As seen as our passage today, this is not an uncommon feature of daily life, is it? We must be prepared for the unexpected. And even when things are preannounced, God has just said in chapter 11 that he would pass through Egypt striking down the firstborn of every household from Pharaoh on his throne down to the handmaiden behind her millstone. And as we will find out later on, he's going to reiterate that in a different expression even. From Pharaoh on his throne to the convict in his jail cell, the firstborn in Egypt will be struck down. Do you think the Israelites were excluded from that. Not at all. They, too, needed to be prepared.

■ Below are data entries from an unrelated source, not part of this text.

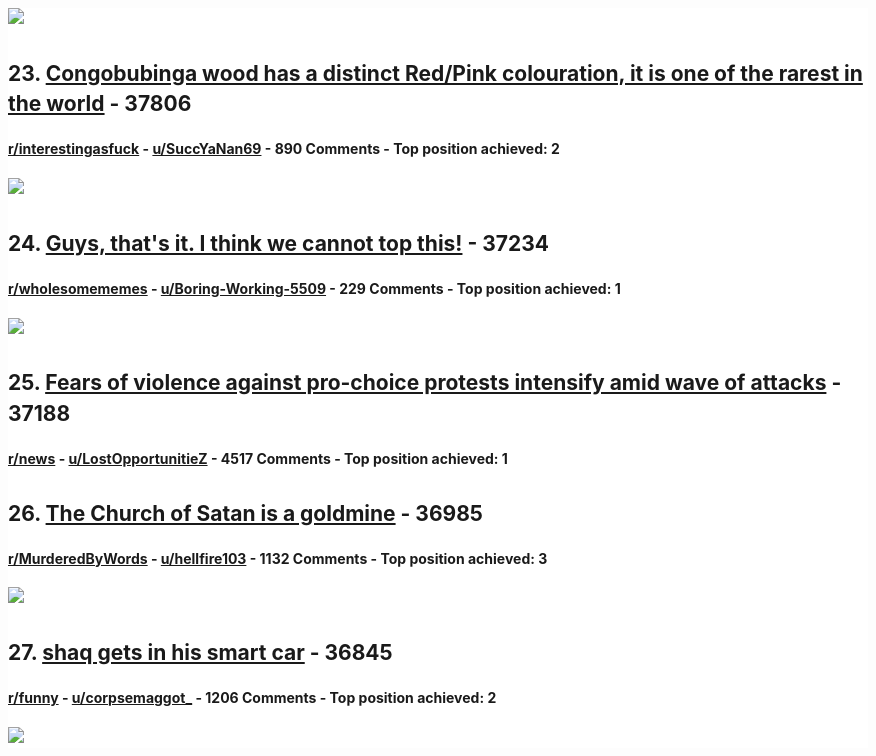<a href="https://v.redd.it/qx65oem2be891"><img src="https://a.thumbs.redditmedia.com/npHdlKi78ZXBsryyzqIZbqqbIG9NwDQAmY78DLDJtP4.jpg"></img></a>

## 23. [Congobubinga wood has a distinct Red/Pink colouration, it is one of the rarest in the world](http://reddit.com/r/interestingasfuck/comments/vmfo5y/congobubinga_wood_has_a_distinct_redpink/) - 37806
#### [r/interestingasfuck](http://reddit.com/r/interestingasfuck) - [u/SuccYaNan69](http://reddit.com/u/SuccYaNan69) - 890 Comments - Top position achieved: 2

<a href="https://v.redd.it/q6km4nocva891"><img src="https://b.thumbs.redditmedia.com/4p9HgofOEx82E5UsKW7eRq5sGQKLeFZrwkdtNYzDvio.jpg"></img></a>

## 24. [Guys, that's it. I think we cannot top this!](http://reddit.com/r/wholesomememes/comments/vmfyre/guys_thats_it_i_think_we_cannot_top_this/) - 37234
#### [r/wholesomememes](http://reddit.com/r/wholesomememes) - [u/Boring-Working-5509](http://reddit.com/u/Boring-Working-5509) - 229 Comments - Top position achieved: 1

<a href="https://i.redd.it/vyqwmv6mya891.jpg"><img src="https://b.thumbs.redditmedia.com/ST8NGKs8zsue0WU5x_AMlzUMmO5tL9IH9UqTiB-E4Qo.jpg"></img></a>

## 25. [Fears of violence against pro-choice protests intensify amid wave of attacks](http://reddit.com/r/news/comments/vmlg54/fears_of_violence_against_prochoice_protests/) - 37188
#### [r/news](http://reddit.com/r/news) - [u/LostOpportunitieZ](http://reddit.com/u/LostOpportunitieZ) - 4517 Comments - Top position achieved: 1

## 26. [The Church of Satan is a goldmine](http://reddit.com/r/MurderedByWords/comments/vmt3ns/the_church_of_satan_is_a_goldmine/) - 36985
#### [r/MurderedByWords](http://reddit.com/r/MurderedByWords) - [u/hellfire103](http://reddit.com/u/hellfire103) - 1132 Comments - Top position achieved: 3

<a href="https://i.imgur.com/O1cGayC.jpg"><img src="https://b.thumbs.redditmedia.com/Yq0mRQBK3OTO-_hJqb0c_KiPmclkZeYcLPUL4ix7Aws.jpg"></img></a>

## 27. [shaq gets in his smart car](http://reddit.com/r/funny/comments/vmo60z/shaq_gets_in_his_smart_car/) - 36845
#### [r/funny](http://reddit.com/r/funny) - [u/corpsemaggot_](http://reddit.com/u/corpsemaggot_) - 1206 Comments - Top position achieved: 2

<a href="https://v.redd.it/ux09p91jdd891"><img src="https://b.thumbs.redditmedia.com/Qw8-3i1C0IlRqnOLMKxU6CQ7oxlwMr5WiyuA4nSpDHE.jpg"></img></a>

But what we see in our text here this evening, what I want to show you from this text, is that the Lord provides the salvation that you need to be prepared for the coming of His power. He did that for the Israelites of old. He does it for us today. Whenever the gospel is preached, the Lord provides the salvation you need to be prepared for the coming of His power. And dear ones, we're looking forward not to a Passover in ancient Egypt, but to the great and terrible day of the Lord, that day of judgment, when our faith will be made sight, but when Christ The Lamb of God will come as a lion in power and glory to judge the quick and the dead. To lay waste to the vain ambitions of men and to judge nations and gather to himself all his elect in preparation for that day. He provides to us these reminders. the call of His Spirit, of the gospel, that Christ Himself is the salvation which has been provided.

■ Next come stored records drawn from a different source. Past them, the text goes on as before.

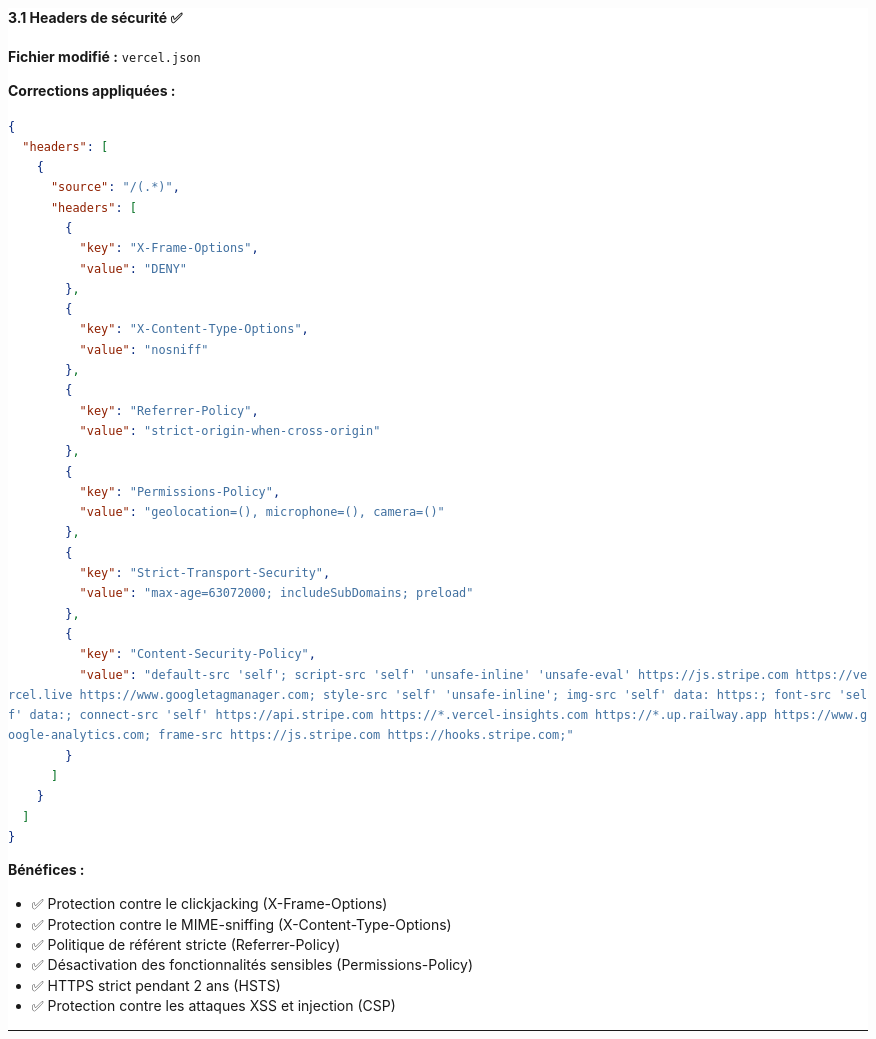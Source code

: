 #### 3.1 Headers de sécurité ✅

**Fichier modifié :** `vercel.json`

**Corrections appliquées :**
```json
{
  "headers": [
    {
      "source": "/(.*)",
      "headers": [
        {
          "key": "X-Frame-Options",
          "value": "DENY"
        },
        {
          "key": "X-Content-Type-Options",
          "value": "nosniff"
        },
        {
          "key": "Referrer-Policy",
          "value": "strict-origin-when-cross-origin"
        },
        {
          "key": "Permissions-Policy",
          "value": "geolocation=(), microphone=(), camera=()"
        },
        {
          "key": "Strict-Transport-Security",
          "value": "max-age=63072000; includeSubDomains; preload"
        },
        {
          "key": "Content-Security-Policy",
          "value": "default-src 'self'; script-src 'self' 'unsafe-inline' 'unsafe-eval' https://js.stripe.com https://vercel.live https://www.googletagmanager.com; style-src 'self' 'unsafe-inline'; img-src 'self' data: https:; font-src 'self' data:; connect-src 'self' https://api.stripe.com https://*.vercel-insights.com https://*.up.railway.app https://www.google-analytics.com; frame-src https://js.stripe.com https://hooks.stripe.com;"
        }
      ]
    }
  ]
}
```

**Bénéfices :**
- ✅ Protection contre le clickjacking (X-Frame-Options)
- ✅ Protection contre le MIME-sniffing (X-Content-Type-Options)
- ✅ Politique de référent stricte (Referrer-Policy)
- ✅ Désactivation des fonctionnalités sensibles (Permissions-Policy)
- ✅ HTTPS strict pendant 2 ans (HSTS)
- ✅ Protection contre les attaques XSS et injection (CSP)

---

So let's consider that this evening from our text. We'll do so under three headings. In the first place, the Lord provides in verses 1 through 7. And then in the second place, the Lord prepares in verses 8 to 11. And thirdly, the Lord's power. In verses 12 to 13, the Lord provides, the Lord prepares, and finally, the Lord's power.

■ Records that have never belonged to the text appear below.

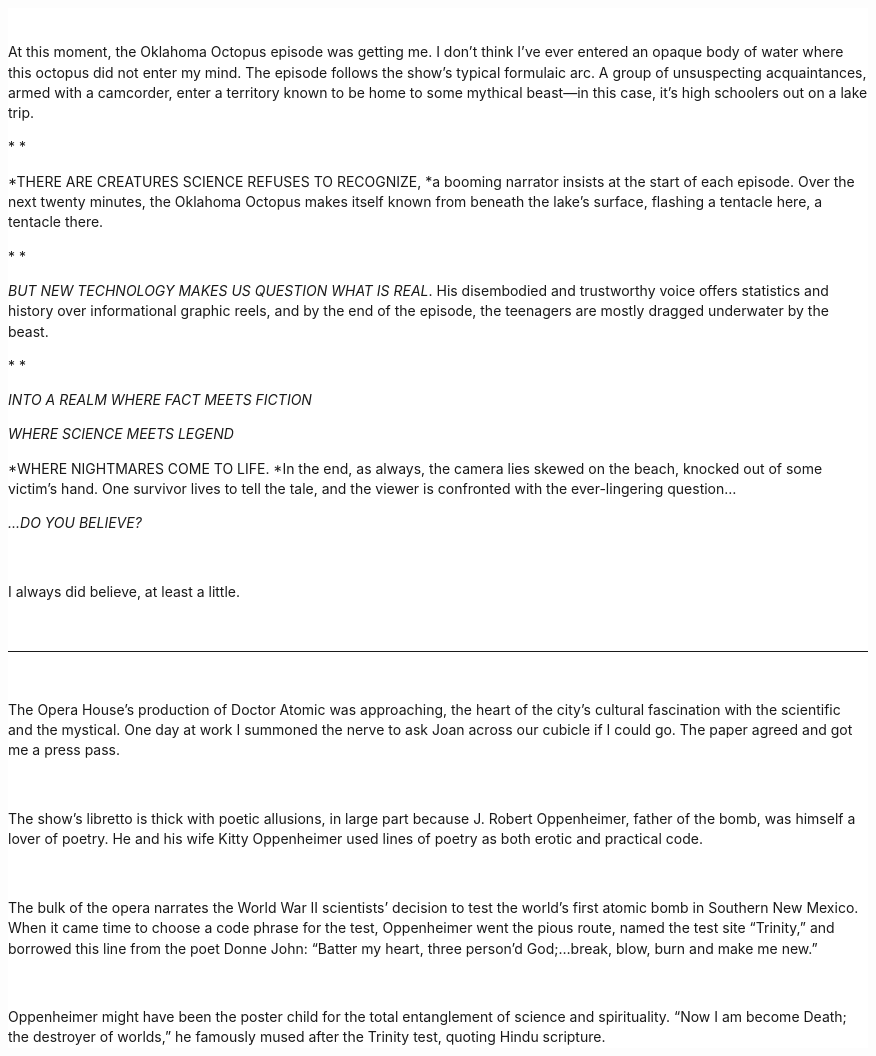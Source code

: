   

 At this moment, the Oklahoma Octopus episode was getting me. I don’t think I’ve ever entered an opaque body of water where this octopus did not enter my mind. The episode follows the show’s typical formulaic arc. A group of unsuspecting acquaintances, armed with a camcorder, enter a territory known to be home to some mythical beast—in this case, it’s high schoolers out on a lake trip.

 * *

 *THERE ARE CREATURES SCIENCE REFUSES TO RECOGNIZE, *a booming narrator insists at the start of each episode. Over the next twenty minutes, the Oklahoma Octopus makes itself known from beneath the lake’s surface, flashing a tentacle here, a tentacle there.

 * *

 *BUT NEW TECHNOLOGY MAKES US QUESTION WHAT IS REAL*. His disembodied and trustworthy voice offers statistics and history over informational graphic reels, and by the end of the episode, the teenagers are mostly dragged underwater by the beast.

 * *

 *INTO A REALM WHERE FACT MEETS FICTION*

 *WHERE SCIENCE MEETS LEGEND*

 *WHERE NIGHTMARES COME TO LIFE. *In the end, as always, the camera lies skewed on the beach, knocked out of some victim’s hand. One survivor lives to tell the tale, and the viewer is confronted with the ever-lingering question…

 *...DO YOU BELIEVE?*

  

 I always did believe, at least a little.

  

 ***

  

 The Opera House’s production of Doctor Atomic was approaching, the heart of the city’s cultural fascination with the scientific and the mystical. One day at work I summoned the nerve to ask Joan across our cubicle if I could go. The paper agreed and got me a press pass.

  

 The show’s libretto is thick with poetic allusions, in large part because J. Robert Oppenheimer, father of the bomb, was himself a lover of poetry. He and his wife Kitty Oppenheimer used lines of poetry as both erotic and practical code.

  

 The bulk of the opera narrates the World War II scientists’ decision to test the world’s first atomic bomb in Southern New Mexico. When it came time to choose a code phrase for the test, Oppenheimer went the pious route, named the test site “Trinity,” and borrowed this line from the poet Donne John: “Batter my heart, three person’d God;…break, blow, burn and make me new.”

  

 Oppenheimer might have been the poster child for the total entanglement of science and spirituality. “Now I am become Death; the destroyer of worlds,” he famously mused after the Trinity test, quoting Hindu scripture.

In verses 1 to 7, we have given to us a gathering of, you might say, tools or materials for something that is about to happen. And we can gather tools and materials for projects around our house or around the church, maybe, in a variety of ways. We can borrow them, as I do from Mr. Daines on occasion. We can receive them as gifts, as I have in the past from well-meaning friends. Or we can buy them, as I do sometimes multiple times during a project when I don't have a good enough list at the beginning of it. And what God does here is He Himself is giving very graciously to His people that which they need. And He provides to them three things in verses 1 to 7. He provides to them time, a sacrifice, and critical direction.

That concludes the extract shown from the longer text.